研究チームは、アストロサイト内のタンパク質の動きを生きた細胞の状態で観察するため、蛍光タンパク質ベクターを使った遺伝子導入技術を確立しました。このアプローチにより、アストロサイトのPAPに存在するアクチン結合タンパク質の局在を見ることが可能になりました。具体的には、ezrinというタンパク質がPAPの微絨毛部分に位置していることが確認され、さらにlasp-2というタンパク質がPAPの運動性の高い構造を形成する様子が観察されました。

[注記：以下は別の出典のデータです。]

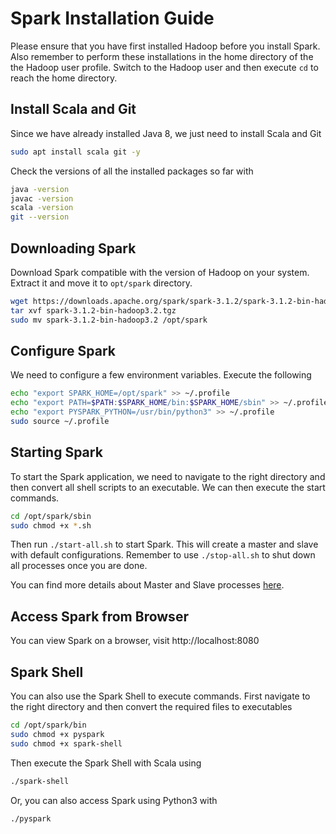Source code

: # Spark Installation Guide
Please ensure that you have first installed Hadoop before you install Spark. Also remember to perform these installations in the home directory of the the Hadoop user profile. Switch to the Hadoop user and then execute `cd` to reach the home directory.

## Install Scala and Git

Since we have already installed Java 8, we just need to install Scala and Git

```bash
sudo apt install scala git -y
```

Check the versions of all the installed packages so far with

```bash
java -version
javac -version
scala -version
git --version
```

## Downloading Spark
Download Spark compatible with the version of Hadoop on your system. Extract it and move it to `opt/spark` directory.

```bash
wget https://downloads.apache.org/spark/spark-3.1.2/spark-3.1.2-bin-hadoop3.2.tgz
tar xvf spark-3.1.2-bin-hadoop3.2.tgz
sudo mv spark-3.1.2-bin-hadoop3.2 /opt/spark
```

## Configure Spark
We need to configure a few environment variables. Execute the following

```bash
echo "export SPARK_HOME=/opt/spark" >> ~/.profile
echo "export PATH=$PATH:$SPARK_HOME/bin:$SPARK_HOME/sbin" >> ~/.profile
echo "export PYSPARK_PYTHON=/usr/bin/python3" >> ~/.profile
sudo source ~/.profile
```

## Starting Spark
To start the Spark application, we need to navigate to the right directory and then convert all shell scripts to an executable. We can then execute the start commands. 

```bash
cd /opt/spark/sbin
sudo chmod +x *.sh
```

Then run `./start-all.sh` to start Spark. This will create a master and slave with default configurations. Remember to use `./stop-all.sh` to shut down all processes once you are done.

You can find more details about Master and Slave processes [here](https://phoenixnap.com/kb/install-spark-on-ubuntu).

## Access Spark from Browser
You can view Spark on a browser, visit http://localhost:8080

## Spark Shell

You can also use the Spark Shell to execute commands. First navigate to the right directory and then convert the required files to executables

```bash
cd /opt/spark/bin
sudo chmod +x pyspark 
sudo chmod +x spark-shell
```

Then execute the Spark Shell with Scala using 
```bash
./spark-shell
```

Or, you can also access Spark using Python3 with
```bash
./pyspark
```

この成果により、これまで一種類の構造として扱われていたPAPが、複数のアクチン結合タンパク質によって制御されている多様性のある動的な構造であることが明らかになりました。これにより、アストロサイトの分枝形成のメカニズムも解明される可能性が示唆されています。

今後の研究展望



新たに開発された観察技術を駆使することで、アストロサイト内のタンパク質の挙動を生体内に近い条件で高解像度で観察することが可能になりました。この手法を通じて、細胞間の相互作用や疾患に関連するタンパク質の挙動を明らかにし、アストロサイトが新たな神経疾患の治療薬のターゲットになることが期待されています。

特に、アストロサイトの機能や異常が脳疾患に与える影響を探索することで、創薬研究に直接貢献する道が開かれることが期待されています。

この研究は、ダイバーシティ研究環境の実現を支援するイニシアティブの下で行われ、多くの研究者の協力によって成り立っています。今後の研究進展に期待が寄せられています。